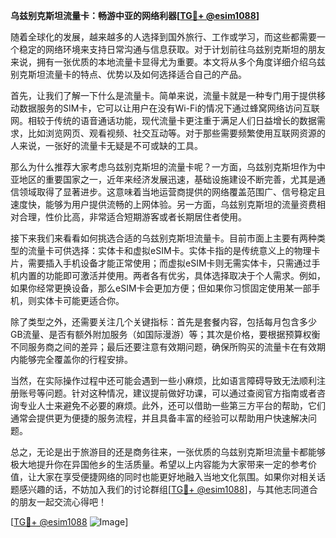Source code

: **乌兹别克斯坦流量卡：畅游中亚的网络利器[[TG💪+ @esim1088](https://t.me/s/esim1088)]**

随着全球化的发展，越来越多的人选择到国外旅行、工作或学习，而这些都需要一个稳定的网络环境来支持日常沟通与信息获取。对于计划前往乌兹别克斯坦的朋友来说，拥有一张优质的本地流量卡显得尤为重要。本文将从多个角度详细介绍乌兹别克斯坦流量卡的特点、优势以及如何选择适合自己的产品。

首先，让我们了解一下什么是流量卡。简单来说，流量卡就是一种专门用于提供移动数据服务的SIM卡，它可以让用户在没有Wi-Fi的情况下通过蜂窝网络访问互联网。相较于传统的语音通话功能，现代流量卡更注重于满足人们日益增长的数据需求，比如浏览网页、观看视频、社交互动等。对于那些需要频繁使用互联网资源的人来说，一张好的流量卡无疑是不可或缺的工具。

那么为什么推荐大家考虑乌兹别克斯坦的流量卡呢？一方面，乌兹别克斯坦作为中亚地区的重要国家之一，近年来经济发展迅速，基础设施建设不断完善，尤其是通信领域取得了显著进步。这意味着当地运营商提供的网络覆盖范围广、信号稳定且速度快，能够为用户提供流畅的上网体验。另一方面，乌兹别克斯坦的流量资费相对合理，性价比高，非常适合短期游客或者长期居住者使用。

接下来我们来看看如何挑选合适的乌兹别克斯坦流量卡。目前市面上主要有两种类型的流量卡可供选择：实体卡和虚拟eSIM卡。实体卡指的是传统意义上的物理卡片，需要插入手机设备才能正常使用；而虚拟eSIM卡则无需实体卡，只需通过手机内置的功能即可激活并使用。两者各有优劣，具体选择取决于个人需求。例如，如果你经常更换设备，那么eSIM卡会更加方便；但如果你习惯固定使用某一部手机，则实体卡可能更适合你。

除了类型之外，还需要关注几个关键指标：首先是套餐内容，包括每月包含多少GB流量、是否有额外附加服务（如国际漫游）等；其次是价格，要根据预算权衡不同服务商之间的差异；最后还要注意有效期问题，确保所购买的流量卡在有效期内能够完全覆盖你的行程安排。

当然，在实际操作过程中还可能会遇到一些小麻烦，比如语言障碍导致无法顺利注册账号等问题。针对这种情况，建议提前做好功课，可以通过查阅官方指南或者咨询专业人士来避免不必要的麻烦。此外，还可以借助一些第三方平台的帮助，它们通常会提供更为便捷的服务流程，并且具备丰富的经验可以帮助用户快速解决问题。

总之，无论是出于旅游目的还是商务往来，一张优质的乌兹别克斯坦流量卡都能够极大地提升你在异国他乡的生活质量。希望以上内容能为大家带来一定的参考价值，让大家在享受便捷网络的同时也能更好地融入当地文化氛围。如果你对相关话题感兴趣的话，不妨加入我们的讨论群组[[TG💪+ @esim1088](https://t.me/s/esim1088)]，与其他志同道合的朋友一起交流心得吧！

[[TG💪+ @esim1088](https://t.me/s/esim1088) ![Image](https://i.postimg.cc/4NQfJmqS/Snipaste-2025-05-13-00-14-12.png)]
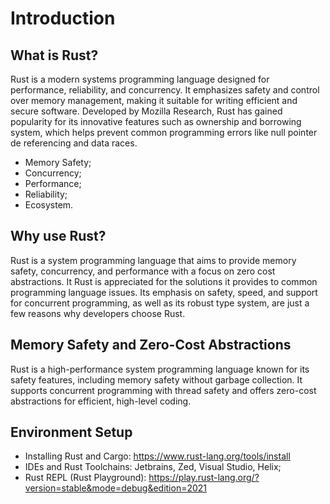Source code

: 
# Introduction

## What is Rust?

Rust is a modern systems programming language designed for performance, reliability, and concurrency. It emphasizes safety and control over memory management, making it suitable for writing efficient and secure software. Developed by Mozilla Research, Rust has gained popularity for its innovative features such as ownership and borrowing system, which helps prevent common programming errors like null pointer de referencing and data races.

- Memory Safety;
- Concurrency;
- Performance;
- Reliability;
- Ecosystem.

## Why use Rust?

Rust is a system programming language that aims to provide memory safety, concurrency, and performance with a focus on zero cost abstractions. It Rust is appreciated for the solutions it provides to common programming language issues. Its emphasis on safety, speed, and support for concurrent programming, as well as its robust type system, are just a few reasons why developers choose Rust.

## Memory Safety and Zero-Cost Abstractions

Rust is a high-performance system programming language known for its safety features, including memory safety without garbage collection. It supports concurrent programming with thread safety and offers zero-cost abstractions for efficient, high-level coding.

## Environment Setup

- Installing Rust and Cargo: https://www.rust-lang.org/tools/install
- IDEs and Rust Toolchains: Jetbrains, Zed, Visual Studio, Helix;
- Rust REPL (Rust Playground): https://play.rust-lang.org/?version=stable&mode=debug&edition=2021
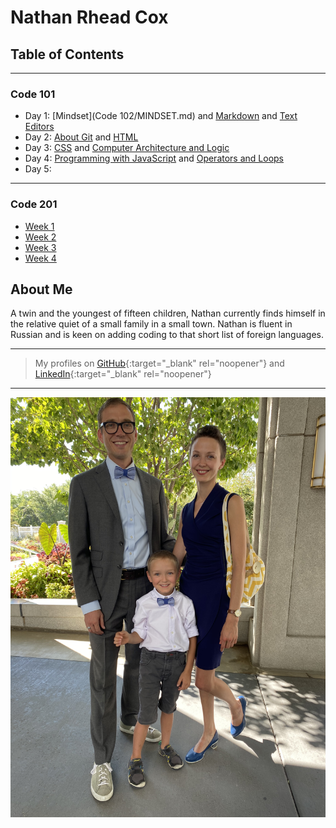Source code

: # Nathan Rhead Cox

## Table of Contents  

---
### Code 101

+ Day 1: [Mindset](Code 102/MINDSET.md) and [Markdown](MARKDOWN.md) and [Text Editors](TEXTEDITORS.md)
+ Day 2: [About Git](ABOUTGIT.md) and [HTML](HTML.md)
+ Day 3: [CSS](CSS.md) and [Computer Architecture and Logic](CompArchLogic.md)
+ Day 4: [Programming with JavaScript](Program_withJS.md) and [Operators and Loops](OperatorsLoops.md)
+ Day 5: 

---

### Code 201

+ [Week 1](201week1.md)
+ [Week 2](201week2.md)
+ [Week 3](201week3.md)
+ [Week 4](201week4.md)

## About Me

A twin and the youngest of fifteen children, Nathan currently finds himself in the relative quiet of a small family in a small town. Nathan is fluent in Russian and is keen on adding coding to that short list of foreign languages.

---
> My profiles on [GitHub](https://github.com/nathanrhead){:target="_blank" rel="noopener"} and [LinkedIn](https://www.linkedin.com/in/nathanrheadcox/){:target="_blank" rel="noopener"}
---
![Family Photo](Images/F4C0E7A3-ED07-4425-8F28-BF1041F3C49E.jpeg)
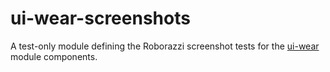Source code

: # ui-wear-screenshots

A test-only module defining the Roborazzi screenshot tests for the [ui-wear](../ui-wear) module
components.
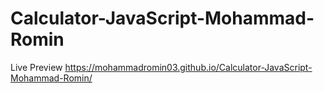 # Calculator-JavaScript-Mohammad-Romin
Live Preview
https://mohammadromin03.github.io/Calculator-JavaScript-Mohammad-Romin/
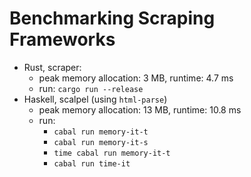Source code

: # Benchmarking Scraping Frameworks

- Rust, scraper:
  - peak memory allocation: 3 MB, runtime: 4.7 ms
  - run: `cargo run --release`
- Haskell, scalpel (using `html-parse`)
  - peak memory allocation: 13 MB, runtime: 10.8 ms
  - run:
    - `cabal run memory-it-t`
    - `cabal run memory-it-s`
    - `time cabal run memory-it-t`
    - `cabal run time-it`
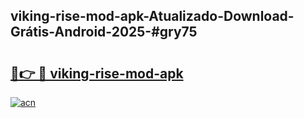 ## viking-rise-mod-apk-Atualizado-Download-Grátis-Android-2025-#gry75

# <h2><a href="https://ainizakaria.my?title=viking-rise-mod-apk&ref=20M">🔗👉 🔴 viking-rise-mod-apk</a></h2>

[![acn](https://github.com/user-attachments/assets/0f9c940e-d8b0-45ae-aac7-cd30a18b3e1c)](https://ainizakaria.my?title=viking-rise-mod-apk&ref=20M)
⁂
● **WHAT YOU SHOULD DO**
An exact copy of the lines above, from the one containing "# Introduction" through the one containing "## Memory Safety and Zero-Cost Abstractions", is the whole of the answer.

● **ANSWER SECTION**
# Introduction

## What is Rust?

Rust is a modern systems programming language designed for performance, reliability, and concurrency. It emphasizes safety and control over memory management, making it suitable for writing efficient and secure software. Developed by Mozilla Research, Rust has gained popularity for its innovative features such as ownership and borrowing system, which helps prevent common programming errors like null pointer de referencing and data races.

- Memory Safety;
- Concurrency;
- Performance;
- Reliability;
- Ecosystem.

## Why use Rust?

Rust is a system programming language that aims to provide memory safety, concurrency, and performance with a focus on zero cost abstractions. It Rust is appreciated for the solutions it provides to common programming language issues. Its emphasis on safety, speed, and support for concurrent programming, as well as its robust type system, are just a few reasons why developers choose Rust.

## Memory Safety and Zero-Cost Abstractions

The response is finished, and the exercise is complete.